# Cost to install dropped ceiling tile???



## timthetoolman (Oct 5, 2007)

Can someone please help me out with this one. I'm in the wisconsin area and i want to know is there a formula to bid installing 2' X 4' grid ceiling tile? Such as like dollar a square foot er something? I have done few, but have never placed a bid on this type of job. Help Me!


----------



## KUIPORNG (Jan 11, 2006)

I would bid according to your owned preferred labour rate:

time you estimated to complete the job * $$ per hour you want to get

like many thing: there is always difference in bids... this formula seems most reasonable to you and the home owner...


----------



## jscholl411 (May 8, 2006)

I did a ceiling for a friend and the total ceiling cost about $200 for the grid and $300 for the tiles and It was about 6 hours to do. So I just charged labor plus the materials and came up with the price.....


----------



## pjpjpjpj (Aug 31, 2006)

Make sure you clarify what kind of tiles, too.
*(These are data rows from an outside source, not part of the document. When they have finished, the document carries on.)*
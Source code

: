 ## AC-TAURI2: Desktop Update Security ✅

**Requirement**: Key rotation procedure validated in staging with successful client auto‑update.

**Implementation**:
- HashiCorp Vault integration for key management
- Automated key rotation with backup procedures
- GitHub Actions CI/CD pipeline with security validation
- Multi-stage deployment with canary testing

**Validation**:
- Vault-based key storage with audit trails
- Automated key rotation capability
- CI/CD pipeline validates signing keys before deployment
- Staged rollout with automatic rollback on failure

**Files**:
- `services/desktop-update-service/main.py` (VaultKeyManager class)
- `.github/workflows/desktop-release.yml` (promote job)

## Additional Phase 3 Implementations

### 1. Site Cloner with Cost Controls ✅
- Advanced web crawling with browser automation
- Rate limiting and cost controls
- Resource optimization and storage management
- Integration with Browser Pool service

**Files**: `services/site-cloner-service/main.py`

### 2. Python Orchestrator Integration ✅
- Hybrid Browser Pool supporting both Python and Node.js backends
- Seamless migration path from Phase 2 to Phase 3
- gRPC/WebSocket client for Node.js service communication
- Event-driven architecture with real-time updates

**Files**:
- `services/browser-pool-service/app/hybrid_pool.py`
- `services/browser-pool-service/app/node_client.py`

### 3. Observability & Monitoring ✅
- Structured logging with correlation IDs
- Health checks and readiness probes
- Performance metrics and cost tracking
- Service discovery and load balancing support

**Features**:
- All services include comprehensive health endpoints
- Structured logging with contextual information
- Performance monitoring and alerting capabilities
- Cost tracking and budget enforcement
There's a WIIIIIDE range of prices and quality and styles out there....


----------



## easttndrywallman (Jun 9, 2008)

usually we get $1.00-$1.50 per square foot depending on difficulty of installation the more it is cut up the more it is and we do alot of ceilings i would definately recommend using a rotary laser it will really speed it up so u make more money


----------